Exercise instructions
Please copy every line of the data in which the string "blogimage" appears.

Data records
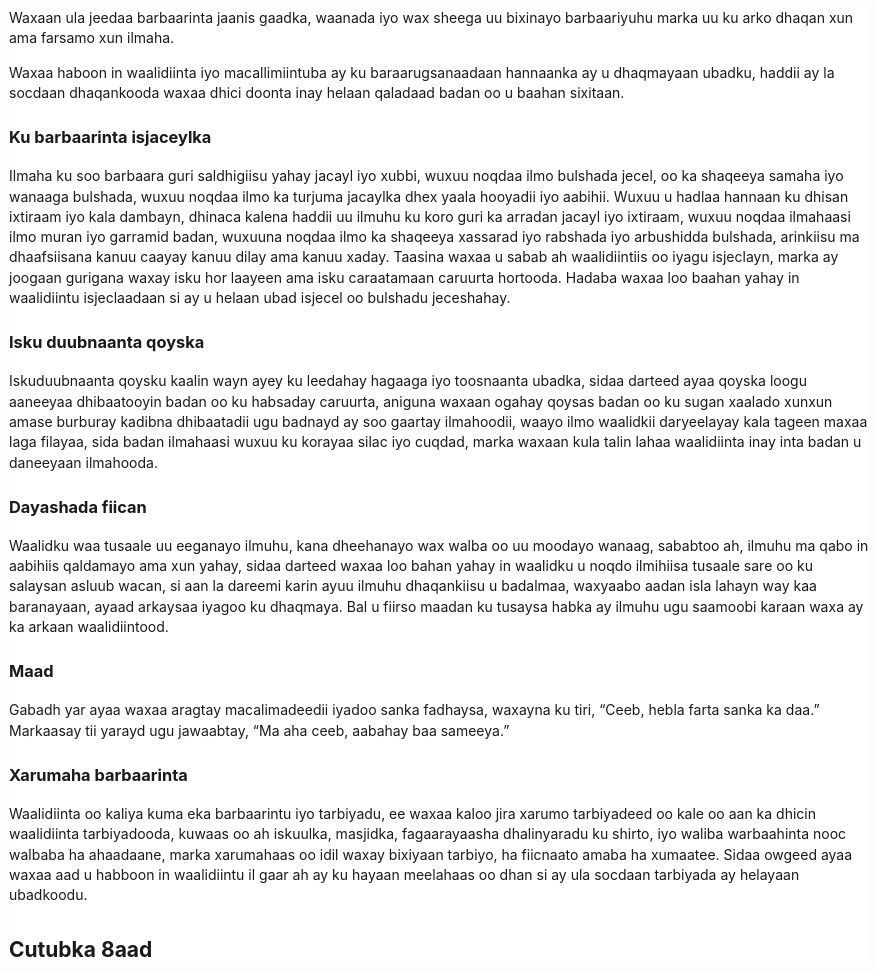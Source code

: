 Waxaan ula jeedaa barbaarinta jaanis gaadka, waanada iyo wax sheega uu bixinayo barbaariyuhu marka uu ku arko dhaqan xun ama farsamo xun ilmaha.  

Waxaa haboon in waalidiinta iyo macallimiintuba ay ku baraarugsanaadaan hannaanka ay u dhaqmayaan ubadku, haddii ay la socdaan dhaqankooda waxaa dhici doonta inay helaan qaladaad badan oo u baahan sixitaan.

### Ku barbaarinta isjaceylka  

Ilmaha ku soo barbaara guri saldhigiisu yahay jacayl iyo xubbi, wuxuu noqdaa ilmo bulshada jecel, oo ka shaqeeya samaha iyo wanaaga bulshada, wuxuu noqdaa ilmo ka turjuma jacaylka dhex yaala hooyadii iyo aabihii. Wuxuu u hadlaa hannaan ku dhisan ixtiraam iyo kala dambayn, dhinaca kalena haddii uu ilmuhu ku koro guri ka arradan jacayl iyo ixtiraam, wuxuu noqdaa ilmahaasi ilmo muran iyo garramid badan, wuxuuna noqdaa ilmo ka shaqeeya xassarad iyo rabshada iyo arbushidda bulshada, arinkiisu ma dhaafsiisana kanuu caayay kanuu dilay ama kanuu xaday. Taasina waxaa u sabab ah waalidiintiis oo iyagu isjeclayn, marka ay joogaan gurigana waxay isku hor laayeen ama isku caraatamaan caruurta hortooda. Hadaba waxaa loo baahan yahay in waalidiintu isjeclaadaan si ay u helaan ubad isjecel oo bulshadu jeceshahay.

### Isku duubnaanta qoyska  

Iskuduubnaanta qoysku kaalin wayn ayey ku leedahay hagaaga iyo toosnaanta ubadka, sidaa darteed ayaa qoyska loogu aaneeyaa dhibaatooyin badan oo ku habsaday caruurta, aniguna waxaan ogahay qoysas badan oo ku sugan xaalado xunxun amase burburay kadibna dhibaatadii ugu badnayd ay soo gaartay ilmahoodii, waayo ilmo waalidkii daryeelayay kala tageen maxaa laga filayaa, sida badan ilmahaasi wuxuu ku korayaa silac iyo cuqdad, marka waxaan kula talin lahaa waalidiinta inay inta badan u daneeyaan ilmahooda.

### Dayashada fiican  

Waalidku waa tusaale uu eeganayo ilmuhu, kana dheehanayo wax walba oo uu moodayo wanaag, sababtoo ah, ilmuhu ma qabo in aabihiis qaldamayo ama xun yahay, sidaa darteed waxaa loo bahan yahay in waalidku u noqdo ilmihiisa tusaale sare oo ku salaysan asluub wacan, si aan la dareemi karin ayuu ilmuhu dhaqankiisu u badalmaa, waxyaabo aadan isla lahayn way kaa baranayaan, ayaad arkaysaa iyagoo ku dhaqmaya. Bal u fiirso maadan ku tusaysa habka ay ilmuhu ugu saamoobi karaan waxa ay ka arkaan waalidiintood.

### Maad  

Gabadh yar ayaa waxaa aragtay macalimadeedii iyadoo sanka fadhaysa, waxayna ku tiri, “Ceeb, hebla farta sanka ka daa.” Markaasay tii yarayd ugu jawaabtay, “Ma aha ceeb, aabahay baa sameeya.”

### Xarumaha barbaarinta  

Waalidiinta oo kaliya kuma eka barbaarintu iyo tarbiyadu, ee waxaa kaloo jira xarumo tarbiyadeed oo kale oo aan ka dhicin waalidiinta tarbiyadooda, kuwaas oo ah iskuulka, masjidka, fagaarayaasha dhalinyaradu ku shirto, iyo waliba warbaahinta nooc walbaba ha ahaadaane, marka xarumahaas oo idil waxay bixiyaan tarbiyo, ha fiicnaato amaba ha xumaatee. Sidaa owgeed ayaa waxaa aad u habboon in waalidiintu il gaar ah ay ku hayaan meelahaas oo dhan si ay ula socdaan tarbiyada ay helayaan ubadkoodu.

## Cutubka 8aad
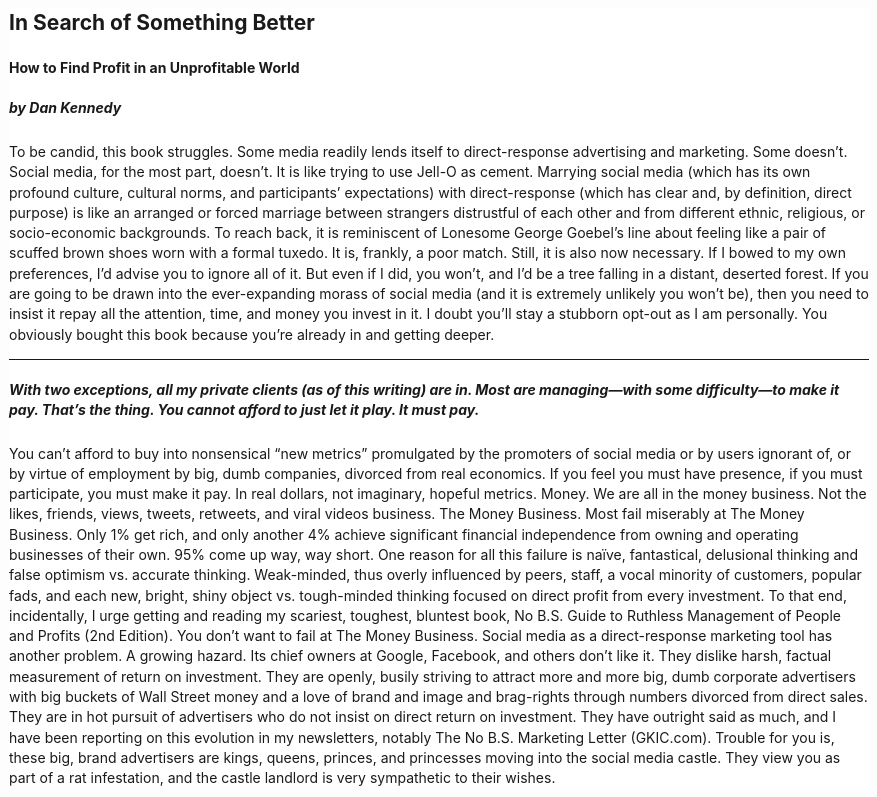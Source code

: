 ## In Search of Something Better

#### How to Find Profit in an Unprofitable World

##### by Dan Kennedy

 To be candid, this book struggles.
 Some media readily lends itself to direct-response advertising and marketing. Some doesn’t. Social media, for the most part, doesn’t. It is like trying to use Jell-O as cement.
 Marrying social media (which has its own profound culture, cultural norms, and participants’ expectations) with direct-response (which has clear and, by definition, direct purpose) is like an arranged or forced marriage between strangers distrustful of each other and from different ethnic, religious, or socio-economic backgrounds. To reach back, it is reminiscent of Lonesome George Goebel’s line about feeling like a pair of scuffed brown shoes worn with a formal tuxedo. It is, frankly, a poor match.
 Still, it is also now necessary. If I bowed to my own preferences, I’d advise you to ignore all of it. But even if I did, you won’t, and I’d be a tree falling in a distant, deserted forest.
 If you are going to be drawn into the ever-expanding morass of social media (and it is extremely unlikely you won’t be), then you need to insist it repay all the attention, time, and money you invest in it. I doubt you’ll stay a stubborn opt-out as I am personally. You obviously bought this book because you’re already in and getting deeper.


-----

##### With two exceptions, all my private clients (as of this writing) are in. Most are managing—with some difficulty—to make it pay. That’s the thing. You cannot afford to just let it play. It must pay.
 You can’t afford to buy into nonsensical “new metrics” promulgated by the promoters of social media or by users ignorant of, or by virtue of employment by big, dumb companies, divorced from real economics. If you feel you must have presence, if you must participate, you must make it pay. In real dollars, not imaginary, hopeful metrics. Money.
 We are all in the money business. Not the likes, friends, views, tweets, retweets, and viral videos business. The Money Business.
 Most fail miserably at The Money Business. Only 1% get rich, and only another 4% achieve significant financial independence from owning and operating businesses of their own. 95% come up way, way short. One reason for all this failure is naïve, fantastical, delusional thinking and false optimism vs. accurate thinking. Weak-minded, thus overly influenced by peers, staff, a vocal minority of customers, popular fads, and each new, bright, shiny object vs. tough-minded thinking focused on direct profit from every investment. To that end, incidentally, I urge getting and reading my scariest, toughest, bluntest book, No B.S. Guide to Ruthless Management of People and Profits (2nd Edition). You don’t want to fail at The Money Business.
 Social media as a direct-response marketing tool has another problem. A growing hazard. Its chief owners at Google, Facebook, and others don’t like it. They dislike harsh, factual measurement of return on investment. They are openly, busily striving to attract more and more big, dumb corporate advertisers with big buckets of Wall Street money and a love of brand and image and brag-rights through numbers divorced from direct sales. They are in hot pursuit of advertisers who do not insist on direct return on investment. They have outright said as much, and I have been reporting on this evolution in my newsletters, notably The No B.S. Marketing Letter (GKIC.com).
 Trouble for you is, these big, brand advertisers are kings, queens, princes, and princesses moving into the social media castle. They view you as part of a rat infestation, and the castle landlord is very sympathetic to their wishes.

==

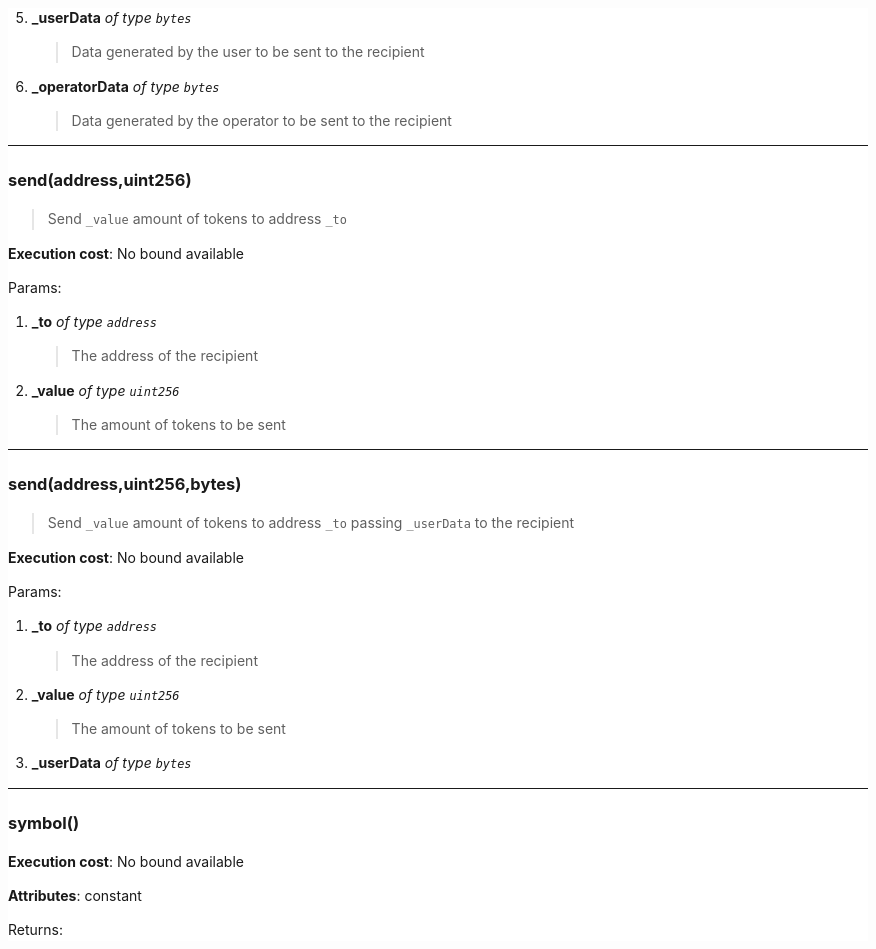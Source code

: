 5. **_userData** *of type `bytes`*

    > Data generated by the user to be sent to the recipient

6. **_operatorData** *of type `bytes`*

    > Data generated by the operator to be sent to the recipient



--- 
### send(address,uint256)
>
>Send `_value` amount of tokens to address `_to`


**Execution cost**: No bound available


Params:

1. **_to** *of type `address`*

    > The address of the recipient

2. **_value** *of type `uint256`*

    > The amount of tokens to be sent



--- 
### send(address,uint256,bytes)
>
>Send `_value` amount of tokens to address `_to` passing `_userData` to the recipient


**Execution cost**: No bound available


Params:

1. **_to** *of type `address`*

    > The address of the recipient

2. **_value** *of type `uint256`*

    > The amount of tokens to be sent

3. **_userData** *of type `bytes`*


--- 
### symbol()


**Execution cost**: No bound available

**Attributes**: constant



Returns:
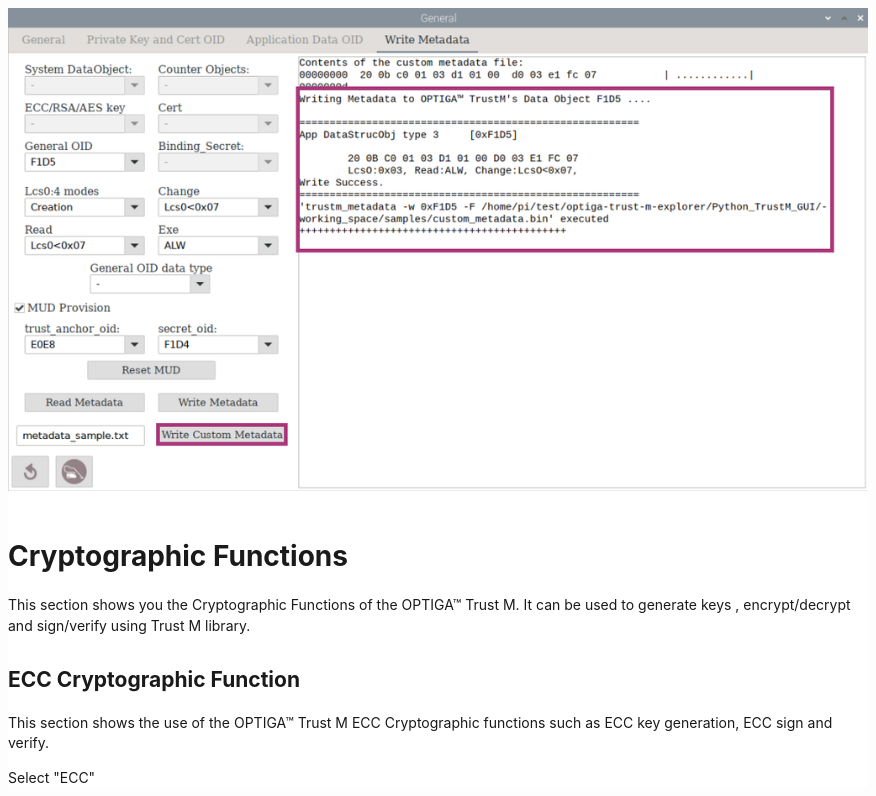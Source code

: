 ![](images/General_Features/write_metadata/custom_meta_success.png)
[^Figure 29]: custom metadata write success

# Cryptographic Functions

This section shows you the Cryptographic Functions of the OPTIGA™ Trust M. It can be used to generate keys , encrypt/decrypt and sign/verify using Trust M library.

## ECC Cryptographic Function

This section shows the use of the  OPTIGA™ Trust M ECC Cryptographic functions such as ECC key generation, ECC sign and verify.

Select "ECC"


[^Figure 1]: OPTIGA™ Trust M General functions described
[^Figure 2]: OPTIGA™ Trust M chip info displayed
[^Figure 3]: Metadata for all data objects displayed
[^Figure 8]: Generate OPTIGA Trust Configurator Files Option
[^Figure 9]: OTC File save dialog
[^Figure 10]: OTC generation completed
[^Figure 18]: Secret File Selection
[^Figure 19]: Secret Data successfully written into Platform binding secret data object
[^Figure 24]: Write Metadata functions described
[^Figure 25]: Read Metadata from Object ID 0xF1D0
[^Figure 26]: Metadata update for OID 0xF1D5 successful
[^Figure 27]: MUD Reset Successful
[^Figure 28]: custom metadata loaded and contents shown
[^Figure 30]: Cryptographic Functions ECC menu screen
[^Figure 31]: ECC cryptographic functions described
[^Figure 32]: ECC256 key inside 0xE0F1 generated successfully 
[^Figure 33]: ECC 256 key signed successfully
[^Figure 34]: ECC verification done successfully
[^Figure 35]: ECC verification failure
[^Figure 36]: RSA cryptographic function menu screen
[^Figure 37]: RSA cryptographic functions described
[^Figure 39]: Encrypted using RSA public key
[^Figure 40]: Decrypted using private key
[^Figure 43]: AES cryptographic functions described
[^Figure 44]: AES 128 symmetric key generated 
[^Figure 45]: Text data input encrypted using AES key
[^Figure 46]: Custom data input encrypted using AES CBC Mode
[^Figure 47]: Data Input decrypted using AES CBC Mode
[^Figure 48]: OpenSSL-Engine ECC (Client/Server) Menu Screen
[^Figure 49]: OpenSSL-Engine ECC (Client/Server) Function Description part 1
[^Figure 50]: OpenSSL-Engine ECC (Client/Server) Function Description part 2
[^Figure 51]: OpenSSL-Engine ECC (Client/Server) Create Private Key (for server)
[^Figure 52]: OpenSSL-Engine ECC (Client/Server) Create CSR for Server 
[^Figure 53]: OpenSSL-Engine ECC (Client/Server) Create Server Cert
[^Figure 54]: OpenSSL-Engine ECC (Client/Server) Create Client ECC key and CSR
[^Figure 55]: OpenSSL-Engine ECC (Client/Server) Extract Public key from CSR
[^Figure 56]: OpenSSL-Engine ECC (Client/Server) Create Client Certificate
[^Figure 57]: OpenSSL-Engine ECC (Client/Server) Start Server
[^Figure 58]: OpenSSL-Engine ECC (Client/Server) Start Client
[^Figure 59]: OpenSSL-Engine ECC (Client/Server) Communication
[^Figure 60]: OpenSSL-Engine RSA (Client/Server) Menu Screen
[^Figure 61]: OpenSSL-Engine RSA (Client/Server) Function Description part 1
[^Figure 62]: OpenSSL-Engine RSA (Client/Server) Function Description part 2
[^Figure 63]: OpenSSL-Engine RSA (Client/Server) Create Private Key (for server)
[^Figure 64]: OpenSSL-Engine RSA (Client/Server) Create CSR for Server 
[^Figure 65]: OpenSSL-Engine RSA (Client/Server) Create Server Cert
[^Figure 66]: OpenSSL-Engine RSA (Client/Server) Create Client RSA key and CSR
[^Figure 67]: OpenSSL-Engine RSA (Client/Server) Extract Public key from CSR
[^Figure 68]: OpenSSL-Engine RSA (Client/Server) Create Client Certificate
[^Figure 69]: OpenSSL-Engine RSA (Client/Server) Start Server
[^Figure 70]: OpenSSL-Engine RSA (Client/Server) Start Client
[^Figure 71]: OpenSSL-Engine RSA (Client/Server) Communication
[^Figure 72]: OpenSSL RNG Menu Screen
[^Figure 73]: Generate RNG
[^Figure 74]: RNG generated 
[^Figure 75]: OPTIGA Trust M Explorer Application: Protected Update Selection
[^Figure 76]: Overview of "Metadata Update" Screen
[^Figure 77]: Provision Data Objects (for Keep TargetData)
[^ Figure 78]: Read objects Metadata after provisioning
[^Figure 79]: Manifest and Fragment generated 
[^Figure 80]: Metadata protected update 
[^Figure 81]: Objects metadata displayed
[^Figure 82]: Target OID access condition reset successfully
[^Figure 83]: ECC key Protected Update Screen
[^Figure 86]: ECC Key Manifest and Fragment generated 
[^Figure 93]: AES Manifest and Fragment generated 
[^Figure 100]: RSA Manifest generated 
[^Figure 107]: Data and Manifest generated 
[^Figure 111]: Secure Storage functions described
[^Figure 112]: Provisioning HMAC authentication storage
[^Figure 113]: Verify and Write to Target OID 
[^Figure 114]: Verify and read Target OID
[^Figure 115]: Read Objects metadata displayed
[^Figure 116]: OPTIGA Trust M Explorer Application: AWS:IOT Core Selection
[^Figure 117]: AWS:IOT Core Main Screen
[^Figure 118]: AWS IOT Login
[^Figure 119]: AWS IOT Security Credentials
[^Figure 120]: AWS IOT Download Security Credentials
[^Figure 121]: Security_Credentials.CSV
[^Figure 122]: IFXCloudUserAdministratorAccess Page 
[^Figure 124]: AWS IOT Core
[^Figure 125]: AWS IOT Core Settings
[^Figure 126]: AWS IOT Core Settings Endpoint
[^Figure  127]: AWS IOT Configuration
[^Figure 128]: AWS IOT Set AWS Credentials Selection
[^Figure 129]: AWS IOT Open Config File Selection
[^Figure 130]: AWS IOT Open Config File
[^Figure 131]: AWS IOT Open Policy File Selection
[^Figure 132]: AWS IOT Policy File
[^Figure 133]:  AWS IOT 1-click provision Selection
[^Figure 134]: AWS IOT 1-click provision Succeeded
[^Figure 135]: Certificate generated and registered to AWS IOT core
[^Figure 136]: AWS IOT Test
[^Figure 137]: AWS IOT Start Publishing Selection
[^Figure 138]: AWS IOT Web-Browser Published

* * *

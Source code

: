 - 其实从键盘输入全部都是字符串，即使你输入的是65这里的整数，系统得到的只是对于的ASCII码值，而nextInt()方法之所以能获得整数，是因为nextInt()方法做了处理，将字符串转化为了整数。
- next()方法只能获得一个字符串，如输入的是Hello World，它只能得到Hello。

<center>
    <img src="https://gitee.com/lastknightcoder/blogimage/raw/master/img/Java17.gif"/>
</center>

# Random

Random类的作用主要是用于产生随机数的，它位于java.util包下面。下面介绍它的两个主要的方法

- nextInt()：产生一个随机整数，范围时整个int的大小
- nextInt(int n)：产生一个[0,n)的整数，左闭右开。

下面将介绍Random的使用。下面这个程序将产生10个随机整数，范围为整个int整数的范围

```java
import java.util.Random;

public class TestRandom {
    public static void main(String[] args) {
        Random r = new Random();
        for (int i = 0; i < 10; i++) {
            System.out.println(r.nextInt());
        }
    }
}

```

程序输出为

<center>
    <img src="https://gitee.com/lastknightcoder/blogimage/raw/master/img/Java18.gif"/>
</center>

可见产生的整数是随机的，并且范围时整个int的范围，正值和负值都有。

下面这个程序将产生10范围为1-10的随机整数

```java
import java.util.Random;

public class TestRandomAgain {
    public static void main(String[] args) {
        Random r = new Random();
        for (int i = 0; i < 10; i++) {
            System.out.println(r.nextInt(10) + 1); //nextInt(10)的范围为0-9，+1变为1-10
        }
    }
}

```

Reply
    <img src="https://gitee.com/lastknightcoder/blogimage/raw/master/img/Java17.gif"/>
    <img src="https://gitee.com/lastknightcoder/blogimage/raw/master/img/Java18.gif"/>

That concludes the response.